[Data for analysis Boundary: Start]

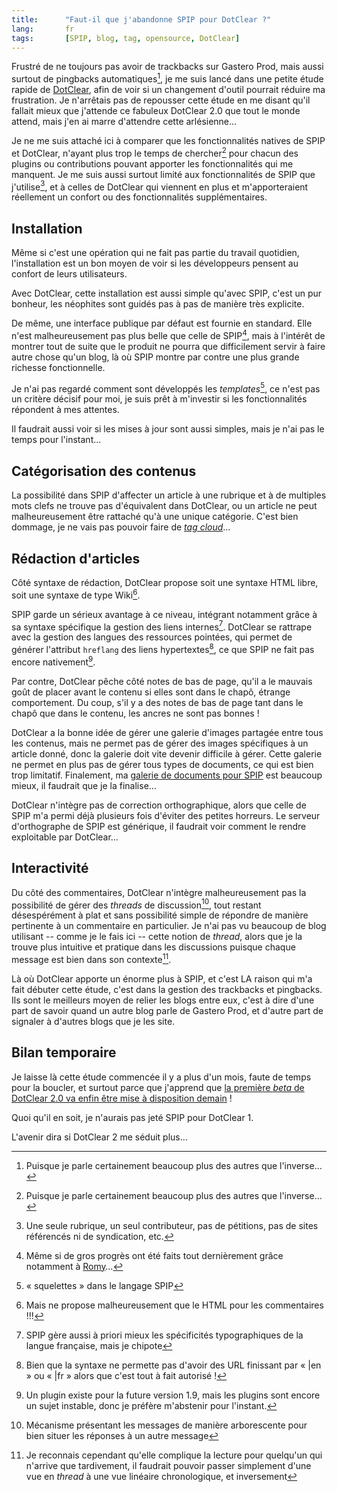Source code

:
 ```yaml
---
title:      "Faut-il que j'abandonne SPIP pour DotClear ?"
lang:       fr
tags:       [SPIP, blog, tag, opensource, DotClear]
---
```


Frustré de ne toujours pas avoir de trackbacks sur Gastero Prod, mais aussi surtout de pingbacks automatiques[^1], je me suis lancé dans une petite étude rapide de [DotClear](http://www.dotclear.net/), afin de voir si un changement d'outil pourrait réduire ma frustration. Je n'arrêtais pas de repousser cette étude en me disant qu'il fallait mieux que j'attende ce fabuleux DotClear 2.0 que tout le monde attend, mais j'en ai marre d'attendre cette arlésienne…

[^1]: Puisque je parle certainement beaucoup plus des autres que l'inverse…

Je ne me suis attaché ici à comparer que les fonctionnalités natives de SPIP et DotClear, n'ayant plus trop le temps de chercher[^1] pour chacun des plugins ou contributions pouvant apporter les fonctionnalités qui me manquent. Je me suis aussi surtout limité aux fonctionnalités de SPIP que j'utilise[^2], et à celles de DotClear qui viennent en plus et m'apporteraient réellement un confort ou des fonctionnalités supplémentaires.

## Installation

Même si c'est une opération qui ne fait pas partie du travail quotidien, l'installation est un bon moyen de voir si les développeurs pensent au confort de leurs utilisateurs.

Avec DotClear, cette installation est aussi simple qu'avec SPIP, c'est un pur bonheur, les néophites sont guidés pas à pas de manière très explicite.

De même, une interface publique par défaut est fournie en standard. Elle n'est malheureusement pas plus belle que celle de SPIP[^3], mais à l'intérêt de montrer tout de suite que le produit ne pourra que difficilement servir à faire autre chose qu'un blog, là où SPIP montre par contre une plus grande richesse fonctionnelle.

Je n'ai pas regardé comment sont développés les *templates*[^4], ce n'est pas un critère décisif pour moi, je suis prêt à m'investir si les fonctionnalités répondent à mes attentes.

Il faudrait aussi voir si les mises à jour sont aussi simples, mais je n'ai pas le temps pour l'instant…

## Catégorisation des contenus


La possibilité dans SPIP d'affecter un article à une rubrique et à de multiples mots clefs ne trouve pas d'équivalent dans DotClear, ou un article ne peut malheureusement être rattaché qu'à une unique catégorie. C'est bien dommage, je ne vais pas pouvoir faire de *[tag cloud](art)*…

## Rédaction d'articles


Côté syntaxe de rédaction, DotClear propose soit une syntaxe HTML libre, soit une syntaxe de type Wiki[^5].

SPIP garde un sérieux avantage à ce niveau, intégrant notamment grâce à sa syntaxe spécifique la gestion des liens internes[^6]. DotClear se rattrape avec la gestion des langues des ressources pointées, qui permet de générer l'attribut `hreflang` des liens hypertextes[^7], ce que SPIP ne fait pas encore nativement[^8].

Par contre, DotClear pêche côté notes de bas de page, qu'il a le mauvais goût de placer avant le contenu si elles sont dans le chapô, étrange comportement. Du coup, s'il y a des notes de bas de page tant dans le chapô que dans le contenu, les ancres ne sont pas bonnes !

DotClear a la bonne idée de gérer une galerie d'images partagée entre tous les contenus, mais ne permet pas de gérer des images spécifiques à un article donné, donc la galerie doit vite devenir difficile à gérer. Cette galerie ne permet en plus pas de gérer tous types de documents, ce qui est bien trop limitatif. Finalement, ma [galerie de documents pour SPIP](???) est beaucoup mieux, il faudrait que je la finalise…

DotClear n'intègre pas de correction orthographique, alors que celle de SPIP m'a permi déjà plusieurs fois d'éviter des petites horreurs. Le serveur d'orthographe de SPIP est générique, il faudrait voir comment le rendre exploitable par DotClear…

## Interactivité


Du côté des commentaires, DotClear n'intègre malheureusement pas la possibilité de gérer des *threads* de discussion[^9], tout restant désespérément à plat et sans possibilité simple de répondre de manière pertinente à un commentaire en particulier. Je n'ai pas vu beaucoup de blog utilisant -- comme je le fais ici -- cette notion de *thread*, alors que je la trouve plus intuitive et pratique dans les discussions puisque chaque message est bien dans son contexte[^10].

Là où DotClear apporte un énorme plus à SPIP, et c'est LA raison qui m'a fait débuter cette étude, c'est dans la gestion des trackbacks et pingbacks. Ils sont le meilleurs moyen de relier les blogs entre eux, c'est à dire d'une part de savoir quand un autre blog parle de Gastero Prod, et d'autre part de signaler à d'autres blogs que je les site.

## Bilan temporaire


Je laisse là cette étude commencée il y a plus d'un mois, faute de temps pour la boucler, et surtout parce que j'apprend que [la première *beta* de DotClear 2.0 va enfin être mise à disposition demain](http://www.neokraft.net/post/2006/06/23/GandiBlog) !

Quoi qu'il en soit, je n'aurais pas jeté SPIP pour DotClear 1.

L'avenir dira si DotClear 2 me séduit plus…


[^1]: Et surtout de tester et tenir à jour

[^2]: Une seule rubrique, un seul contributeur, pas de pétitions, pas de sites référencés ni de syndication, etc.

[^3]: Même si de gros progrès ont été faits tout dernièrement grâce notamment à [Romy](http://romy.tetue.net/)…

[^4]: « squelettes » dans le langage SPIP

[^5]: Mais ne propose malheureusement que le HTML pour les commentaires !!!

[^6]: SPIP gère aussi à priori mieux les spécificités typographiques de la langue française, mais je chipote

[^7]: Bien que la syntaxe ne permette pas d'avoir des URL finissant par « |en » ou « |fr » alors que c'est tout à fait autorisé !

[^8]: Un plugin existe pour la future version 1.9, mais les plugins sont encore un sujet instable, donc je préfère m'abstenir pour l'instant.

[^9]: Mécanisme présentant les messages de manière arborescente pour bien situer les réponses à un autre message

[^10]: Je reconnais cependant qu'elle complique la lecture pour quelqu'un qui n'arrive que tardivement, il faudrait pouvoir passer simplement d'une vue en *thread* à une vue linéaire chronologique, et inversement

[Data for analysis Boundary: End]

* **Work request**:
The response is to contain exactly the lines from the beginning of the data through the line containing "[^1]: Puisque je", both ends included, and nothing else; omit the pictures.

* **Output for this task**:
Source code

:
 ```yaml
---
title:      "Faut-il que j'abandonne SPIP pour DotClear ?"
lang:       fr
tags:       [SPIP, blog, tag, opensource, DotClear]
---
```


Frustré de ne toujours pas avoir de trackbacks sur Gastero Prod, mais aussi surtout de pingbacks automatiques[^1], je me suis lancé dans une petite étude rapide de [DotClear](http://www.dotclear.net/), afin de voir si un changement d'outil pourrait réduire ma frustration. Je n'arrêtais pas de repousser cette étude en me disant qu'il fallait mieux que j'attende ce fabuleux DotClear 2.0 que tout le monde attend, mais j'en ai marre d'attendre cette arlésienne…

[^1]: Puisque je parle certainement beaucoup plus des autres que l'inverse…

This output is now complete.